**Activity**
Needed from the data below: every line from the one with "The right panel" up to and including the one with "In the down going", repeated exactly and with nothing else.

*** Block opens ***

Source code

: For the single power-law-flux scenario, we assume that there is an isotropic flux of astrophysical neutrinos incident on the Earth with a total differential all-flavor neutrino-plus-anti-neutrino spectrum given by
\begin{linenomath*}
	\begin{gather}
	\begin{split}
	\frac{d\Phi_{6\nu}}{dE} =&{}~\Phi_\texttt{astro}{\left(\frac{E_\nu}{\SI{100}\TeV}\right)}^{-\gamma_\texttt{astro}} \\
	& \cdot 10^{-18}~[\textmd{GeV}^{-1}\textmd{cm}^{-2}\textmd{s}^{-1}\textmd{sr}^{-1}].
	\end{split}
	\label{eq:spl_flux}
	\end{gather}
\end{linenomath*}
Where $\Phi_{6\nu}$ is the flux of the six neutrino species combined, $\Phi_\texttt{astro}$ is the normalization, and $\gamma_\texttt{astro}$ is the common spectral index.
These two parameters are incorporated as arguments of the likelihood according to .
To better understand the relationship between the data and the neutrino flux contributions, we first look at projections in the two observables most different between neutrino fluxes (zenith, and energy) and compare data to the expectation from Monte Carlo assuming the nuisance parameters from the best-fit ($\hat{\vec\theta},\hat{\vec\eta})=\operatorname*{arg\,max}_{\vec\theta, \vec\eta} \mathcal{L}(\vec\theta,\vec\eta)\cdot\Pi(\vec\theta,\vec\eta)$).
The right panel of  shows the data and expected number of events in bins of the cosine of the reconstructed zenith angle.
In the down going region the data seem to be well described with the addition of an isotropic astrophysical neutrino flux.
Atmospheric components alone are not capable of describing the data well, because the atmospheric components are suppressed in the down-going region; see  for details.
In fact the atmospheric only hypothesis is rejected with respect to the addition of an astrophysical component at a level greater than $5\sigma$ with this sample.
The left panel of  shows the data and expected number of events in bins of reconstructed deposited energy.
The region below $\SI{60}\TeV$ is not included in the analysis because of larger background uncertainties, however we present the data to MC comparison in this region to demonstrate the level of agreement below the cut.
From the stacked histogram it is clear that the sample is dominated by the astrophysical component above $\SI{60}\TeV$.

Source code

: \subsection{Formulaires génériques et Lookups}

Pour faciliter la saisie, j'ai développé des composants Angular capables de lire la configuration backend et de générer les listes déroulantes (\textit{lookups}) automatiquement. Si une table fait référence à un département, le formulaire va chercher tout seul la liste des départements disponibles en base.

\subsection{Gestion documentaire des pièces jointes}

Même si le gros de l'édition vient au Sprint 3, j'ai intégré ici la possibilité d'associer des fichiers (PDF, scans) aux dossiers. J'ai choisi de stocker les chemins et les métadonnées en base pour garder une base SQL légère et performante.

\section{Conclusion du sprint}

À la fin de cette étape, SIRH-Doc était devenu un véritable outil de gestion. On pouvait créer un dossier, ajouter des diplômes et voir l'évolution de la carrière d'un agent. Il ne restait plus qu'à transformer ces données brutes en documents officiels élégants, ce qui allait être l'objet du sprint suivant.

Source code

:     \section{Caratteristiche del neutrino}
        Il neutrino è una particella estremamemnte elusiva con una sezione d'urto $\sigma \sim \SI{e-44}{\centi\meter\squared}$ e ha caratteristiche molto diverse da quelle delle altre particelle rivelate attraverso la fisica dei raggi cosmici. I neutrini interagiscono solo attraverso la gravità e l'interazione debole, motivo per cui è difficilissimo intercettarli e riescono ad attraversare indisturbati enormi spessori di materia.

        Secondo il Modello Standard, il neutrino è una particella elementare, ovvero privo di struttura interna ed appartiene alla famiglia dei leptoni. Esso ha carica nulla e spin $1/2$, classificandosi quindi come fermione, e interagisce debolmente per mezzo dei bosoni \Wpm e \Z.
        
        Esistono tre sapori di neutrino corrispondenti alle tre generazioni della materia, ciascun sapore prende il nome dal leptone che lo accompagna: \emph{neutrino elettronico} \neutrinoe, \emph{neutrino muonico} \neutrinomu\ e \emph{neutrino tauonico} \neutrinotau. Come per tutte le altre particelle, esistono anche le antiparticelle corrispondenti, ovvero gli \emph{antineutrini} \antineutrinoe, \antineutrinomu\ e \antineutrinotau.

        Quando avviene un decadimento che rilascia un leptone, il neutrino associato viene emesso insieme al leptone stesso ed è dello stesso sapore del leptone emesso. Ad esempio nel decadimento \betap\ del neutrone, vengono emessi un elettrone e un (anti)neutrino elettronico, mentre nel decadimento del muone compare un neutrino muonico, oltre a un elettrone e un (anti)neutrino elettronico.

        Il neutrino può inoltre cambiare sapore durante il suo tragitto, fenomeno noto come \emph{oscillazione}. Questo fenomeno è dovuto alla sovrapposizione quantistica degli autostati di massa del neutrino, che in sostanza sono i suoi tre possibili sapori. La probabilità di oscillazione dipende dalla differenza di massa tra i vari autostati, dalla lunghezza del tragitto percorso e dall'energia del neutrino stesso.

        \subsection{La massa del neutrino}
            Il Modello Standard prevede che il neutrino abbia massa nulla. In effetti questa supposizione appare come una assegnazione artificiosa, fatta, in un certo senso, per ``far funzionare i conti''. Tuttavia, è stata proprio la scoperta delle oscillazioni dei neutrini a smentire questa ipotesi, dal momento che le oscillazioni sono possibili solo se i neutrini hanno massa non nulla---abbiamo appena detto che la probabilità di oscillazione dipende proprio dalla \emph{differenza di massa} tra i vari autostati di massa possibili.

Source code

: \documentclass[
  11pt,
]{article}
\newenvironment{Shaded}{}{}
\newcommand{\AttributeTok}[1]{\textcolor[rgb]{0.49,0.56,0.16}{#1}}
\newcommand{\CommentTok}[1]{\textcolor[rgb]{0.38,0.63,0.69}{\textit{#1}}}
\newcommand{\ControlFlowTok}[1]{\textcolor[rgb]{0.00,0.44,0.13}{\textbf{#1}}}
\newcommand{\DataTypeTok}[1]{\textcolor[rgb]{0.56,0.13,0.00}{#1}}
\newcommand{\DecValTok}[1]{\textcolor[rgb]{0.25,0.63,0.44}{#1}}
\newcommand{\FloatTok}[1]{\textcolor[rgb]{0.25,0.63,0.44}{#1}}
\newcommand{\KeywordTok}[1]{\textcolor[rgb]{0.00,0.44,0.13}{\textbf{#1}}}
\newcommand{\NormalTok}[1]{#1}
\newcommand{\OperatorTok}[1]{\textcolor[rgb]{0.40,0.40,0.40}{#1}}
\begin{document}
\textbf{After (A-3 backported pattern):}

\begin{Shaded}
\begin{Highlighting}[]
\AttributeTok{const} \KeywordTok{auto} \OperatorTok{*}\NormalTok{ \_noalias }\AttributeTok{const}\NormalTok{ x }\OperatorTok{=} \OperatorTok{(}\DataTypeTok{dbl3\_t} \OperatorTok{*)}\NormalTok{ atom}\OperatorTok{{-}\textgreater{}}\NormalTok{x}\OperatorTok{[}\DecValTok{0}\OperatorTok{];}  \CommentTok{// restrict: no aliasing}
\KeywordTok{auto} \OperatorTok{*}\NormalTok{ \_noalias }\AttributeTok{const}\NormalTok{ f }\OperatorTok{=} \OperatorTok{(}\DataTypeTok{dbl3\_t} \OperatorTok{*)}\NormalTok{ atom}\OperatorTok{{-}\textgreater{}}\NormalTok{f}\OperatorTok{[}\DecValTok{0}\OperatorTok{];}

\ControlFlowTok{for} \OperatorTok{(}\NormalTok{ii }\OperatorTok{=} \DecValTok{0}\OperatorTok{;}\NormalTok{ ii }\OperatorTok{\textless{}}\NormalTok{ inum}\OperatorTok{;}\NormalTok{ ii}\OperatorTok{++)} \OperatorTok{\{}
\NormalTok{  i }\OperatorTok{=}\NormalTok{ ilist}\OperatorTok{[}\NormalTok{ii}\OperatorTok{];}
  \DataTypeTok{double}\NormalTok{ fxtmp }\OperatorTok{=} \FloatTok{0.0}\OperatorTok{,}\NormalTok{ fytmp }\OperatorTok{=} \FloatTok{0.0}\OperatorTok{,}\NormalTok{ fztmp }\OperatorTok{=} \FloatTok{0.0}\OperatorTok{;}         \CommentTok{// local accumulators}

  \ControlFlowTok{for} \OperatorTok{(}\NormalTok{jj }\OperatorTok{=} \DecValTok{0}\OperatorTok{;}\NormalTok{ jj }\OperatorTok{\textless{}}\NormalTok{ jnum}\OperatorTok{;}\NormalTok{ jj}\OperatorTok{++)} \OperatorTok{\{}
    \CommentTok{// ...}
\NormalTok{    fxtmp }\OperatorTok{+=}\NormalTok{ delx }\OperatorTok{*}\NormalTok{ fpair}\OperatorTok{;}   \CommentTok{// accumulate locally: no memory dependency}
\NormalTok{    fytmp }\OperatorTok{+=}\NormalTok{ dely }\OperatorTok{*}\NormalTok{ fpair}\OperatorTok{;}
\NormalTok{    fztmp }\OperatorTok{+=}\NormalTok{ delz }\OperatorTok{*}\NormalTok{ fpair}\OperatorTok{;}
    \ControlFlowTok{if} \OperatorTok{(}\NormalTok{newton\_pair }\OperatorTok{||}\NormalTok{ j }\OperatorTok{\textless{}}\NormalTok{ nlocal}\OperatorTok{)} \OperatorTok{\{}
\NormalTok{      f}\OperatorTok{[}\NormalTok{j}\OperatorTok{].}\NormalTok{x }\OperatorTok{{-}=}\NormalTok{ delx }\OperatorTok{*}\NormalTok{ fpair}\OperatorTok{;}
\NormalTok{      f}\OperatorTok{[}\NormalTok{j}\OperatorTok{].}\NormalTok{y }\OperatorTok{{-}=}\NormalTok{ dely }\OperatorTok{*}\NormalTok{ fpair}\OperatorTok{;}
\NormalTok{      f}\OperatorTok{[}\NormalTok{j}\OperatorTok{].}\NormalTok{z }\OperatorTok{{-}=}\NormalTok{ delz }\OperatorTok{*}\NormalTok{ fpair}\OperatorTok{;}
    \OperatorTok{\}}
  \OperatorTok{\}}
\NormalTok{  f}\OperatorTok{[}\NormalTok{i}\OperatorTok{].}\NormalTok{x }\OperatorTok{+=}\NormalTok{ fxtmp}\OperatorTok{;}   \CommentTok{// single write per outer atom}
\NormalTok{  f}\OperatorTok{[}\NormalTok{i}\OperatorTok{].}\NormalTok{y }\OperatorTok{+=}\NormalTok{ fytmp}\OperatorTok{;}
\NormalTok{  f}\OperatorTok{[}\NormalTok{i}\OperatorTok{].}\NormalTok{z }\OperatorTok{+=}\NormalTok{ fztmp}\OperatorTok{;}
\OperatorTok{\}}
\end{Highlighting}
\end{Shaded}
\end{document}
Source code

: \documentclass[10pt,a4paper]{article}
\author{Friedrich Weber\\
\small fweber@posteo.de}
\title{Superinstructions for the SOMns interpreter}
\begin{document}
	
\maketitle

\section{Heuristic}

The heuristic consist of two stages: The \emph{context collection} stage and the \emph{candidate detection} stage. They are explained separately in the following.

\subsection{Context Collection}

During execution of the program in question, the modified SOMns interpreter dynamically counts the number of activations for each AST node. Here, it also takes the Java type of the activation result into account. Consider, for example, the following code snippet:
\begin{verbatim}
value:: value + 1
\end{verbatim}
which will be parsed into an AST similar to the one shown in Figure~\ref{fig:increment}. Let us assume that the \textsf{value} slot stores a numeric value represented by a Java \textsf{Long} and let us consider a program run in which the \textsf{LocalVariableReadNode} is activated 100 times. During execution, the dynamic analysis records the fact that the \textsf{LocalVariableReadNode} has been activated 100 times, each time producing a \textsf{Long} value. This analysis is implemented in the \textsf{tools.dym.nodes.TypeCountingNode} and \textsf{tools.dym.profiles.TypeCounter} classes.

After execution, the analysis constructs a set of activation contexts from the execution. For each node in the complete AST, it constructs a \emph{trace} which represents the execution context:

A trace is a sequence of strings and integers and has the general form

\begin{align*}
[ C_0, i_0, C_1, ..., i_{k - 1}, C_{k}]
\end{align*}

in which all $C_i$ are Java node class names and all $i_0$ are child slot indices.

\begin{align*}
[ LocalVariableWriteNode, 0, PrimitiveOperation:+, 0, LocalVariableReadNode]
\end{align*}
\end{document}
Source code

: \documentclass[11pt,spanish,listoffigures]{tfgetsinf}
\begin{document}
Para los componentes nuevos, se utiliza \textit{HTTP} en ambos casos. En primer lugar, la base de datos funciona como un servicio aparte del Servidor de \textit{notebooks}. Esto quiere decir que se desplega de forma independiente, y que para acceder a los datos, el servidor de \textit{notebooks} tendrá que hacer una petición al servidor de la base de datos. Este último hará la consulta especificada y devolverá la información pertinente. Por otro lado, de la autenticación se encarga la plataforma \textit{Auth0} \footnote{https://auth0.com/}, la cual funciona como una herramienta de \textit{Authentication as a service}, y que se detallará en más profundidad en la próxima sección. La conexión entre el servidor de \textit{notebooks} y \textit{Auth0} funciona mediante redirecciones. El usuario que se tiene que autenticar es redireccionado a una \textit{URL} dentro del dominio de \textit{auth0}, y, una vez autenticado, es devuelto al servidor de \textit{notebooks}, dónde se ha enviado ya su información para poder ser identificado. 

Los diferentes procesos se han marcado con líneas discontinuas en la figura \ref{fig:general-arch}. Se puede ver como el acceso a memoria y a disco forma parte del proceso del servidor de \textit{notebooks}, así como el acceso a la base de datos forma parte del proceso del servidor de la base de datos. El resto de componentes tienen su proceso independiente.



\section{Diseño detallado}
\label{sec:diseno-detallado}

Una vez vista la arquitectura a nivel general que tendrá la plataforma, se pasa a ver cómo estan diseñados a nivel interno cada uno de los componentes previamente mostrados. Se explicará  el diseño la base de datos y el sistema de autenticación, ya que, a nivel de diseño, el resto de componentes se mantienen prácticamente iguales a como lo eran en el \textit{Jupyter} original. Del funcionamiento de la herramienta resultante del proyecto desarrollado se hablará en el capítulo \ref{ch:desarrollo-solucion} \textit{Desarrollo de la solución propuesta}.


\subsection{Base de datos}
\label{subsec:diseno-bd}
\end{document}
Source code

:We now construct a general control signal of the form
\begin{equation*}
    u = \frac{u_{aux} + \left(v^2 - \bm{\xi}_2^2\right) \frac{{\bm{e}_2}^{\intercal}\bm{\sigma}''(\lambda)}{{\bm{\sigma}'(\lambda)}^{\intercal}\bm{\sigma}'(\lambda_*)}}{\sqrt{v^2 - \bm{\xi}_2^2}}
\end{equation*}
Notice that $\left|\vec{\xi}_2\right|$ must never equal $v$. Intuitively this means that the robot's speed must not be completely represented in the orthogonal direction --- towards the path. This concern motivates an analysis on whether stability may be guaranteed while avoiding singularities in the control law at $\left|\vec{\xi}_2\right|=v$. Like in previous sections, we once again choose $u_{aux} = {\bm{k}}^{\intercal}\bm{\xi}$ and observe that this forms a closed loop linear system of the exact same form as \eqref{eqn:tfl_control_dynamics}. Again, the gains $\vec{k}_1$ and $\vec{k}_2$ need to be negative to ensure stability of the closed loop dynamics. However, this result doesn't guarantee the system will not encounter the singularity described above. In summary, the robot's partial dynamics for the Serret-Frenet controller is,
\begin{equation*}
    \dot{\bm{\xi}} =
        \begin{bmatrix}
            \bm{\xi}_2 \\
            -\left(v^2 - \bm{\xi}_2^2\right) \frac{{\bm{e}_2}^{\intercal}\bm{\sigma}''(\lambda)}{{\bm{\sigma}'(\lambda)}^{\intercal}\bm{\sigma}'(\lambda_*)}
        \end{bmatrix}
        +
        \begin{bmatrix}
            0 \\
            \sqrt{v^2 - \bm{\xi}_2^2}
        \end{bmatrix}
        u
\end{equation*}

*** Block closes ***

**Your solution**
The right panel of  shows the data and expected number of events in bins of the cosine of the reconstructed zenith angle.
In the down going region the data seem to be well described with the addition of an isotropic astrophysical neutrino flux.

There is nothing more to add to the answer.